Download this notebook by clicking on the download icon or find it in the repository
PacificSound2kHz
- Distributed under the terms of the GPL License
- Maintainer: dcline@mbari.org
- Authors: Danelle Cline dcline@mbari.org, John Ryan ryjo@mbari.org
Basic Exploration of the 2 kHz Pacific Ocean Audio Data in the AWS Open Data Registry¶
An extensive (5+ years and growing) archive of sound recordings from a deep-sea location along the eastern margin of the North Pacific Ocean has been made available through AWS Open data. Temporal coverage of the recording archive has been 95% since project inception in July 2015. The original recordings have a sample rate of 256 kHz. For many research applications it is convenient to work with data having a lower sample rate. This notebook illustrates basic methods to access and process a calibrated spectrogram from the decimated 2 kHz audio archive.
If you use this data set, please cite our project.
Data Overview¶
The decimated audio data are in WAV format in an s3 bucket named pacific-sound-2khz. They are further organized by year and month. Buckets are stored as objects, so the data isn't physically stored in folders or directories as you may be famaliar with, but you can think of it conceptually as follows:
pacific-sound-2khz
|
----2020
|
|----01
...
|----12
Install required dependencies¶
First, let's install the required software dependencies.
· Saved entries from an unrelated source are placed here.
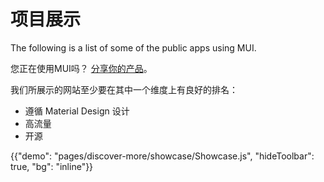 # 项目展示

<p class="description">The following is a list of some of the public apps using MUI.</p>

您正在使用MUI吗？ [分享你的产品](https://github.com/mui-org/material-ui/issues/22426)。

我们所展示的网站至少要在其中一个维度上有良好的排名：

- 遵循 Material Design 设计
- 高流量
- 开源

{{"demo": "pages/discover-more/showcase/Showcase.js", "hideToolbar": true, "bg": "inline"}}
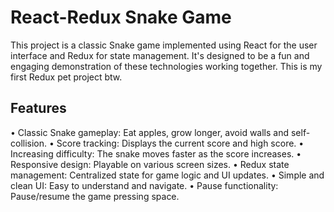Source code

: # React-Redux Snake Game

This project is a classic Snake game implemented using React for the user interface and Redux for state management.  It's designed to be a fun and engaging demonstration of these technologies working together.
This is my first Redux pet project btw.

## Features

•   Classic Snake gameplay: Eat apples, grow longer, avoid walls and self-collision.
•   Score tracking:  Displays the current score and high score.
•   Increasing difficulty:  The snake moves faster as the score increases.
•   Responsive design:  Playable on various screen sizes.
•   Redux state management:  Centralized state for game logic and UI updates.
•   Simple and clean UI:  Easy to understand and navigate.
•   Pause functionality: Pause/resume the game pressing space.

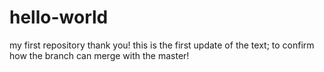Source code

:# hello-world
my first repository thank you!
this is the first update of the text; to confirm how the branch can merge with the master!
If you are using this notebook in a cloud environment, select a Python3 compatible kernel and run this next section. This only needs to be done once for the duration of this notebook.
If you are working on local computer, you can skip this next cell. Change your kernel to pacific-sound-notebooks, which you installed according to the instructions in the README - this has all the dependencies that are needed.
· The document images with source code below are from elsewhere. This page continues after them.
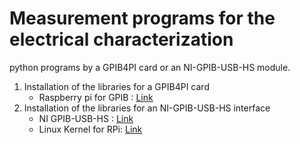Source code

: <h1>Measurement programs for the electrical characterization</h1>

python programs by a GPIB4PI card or an NI-GPIB-USB-HS module. <br>

1. Installation of the libraries for a GPIB4PI card
   - Raspberry pi for GPIB : <a href="https://www.hackster.io/lightside-instruments/the-gpib4pi-gpib-for-raspberry-pi-shield-4b3e9a">Link</a> 
2. Installation of the libraries for an NI-GPIB-USB-HS interface
   - NI GPIB-USB-HS : <a href="https://zenn.dev/hroabe/articles/ceccb8ce114372">Link</a>
   - Linux Kernel for RPi: <a href="https://www.raspberrypi.com/documentation/computers/linux_kernel.html">Link</a>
!pip install -q boto3 --quiet
!pip install -q soundfile --quiet
!pip install -q scipy --quiet
!pip install -q numpy --quiet
!pip install -q matplotlib --quiet
|████████████████████████████████| 132 kB 5.0 MB/s
|████████████████████████████████| 79 kB 6.6 MB/s
|████████████████████████████████| 9.2 MB 54.7 MB/s
|████████████████████████████████| 140 kB 55.2 MB/s
ERROR: pip's dependency resolver does not currently take into account all the packages that are installed. This behaviour is the source of the following dependency conflicts.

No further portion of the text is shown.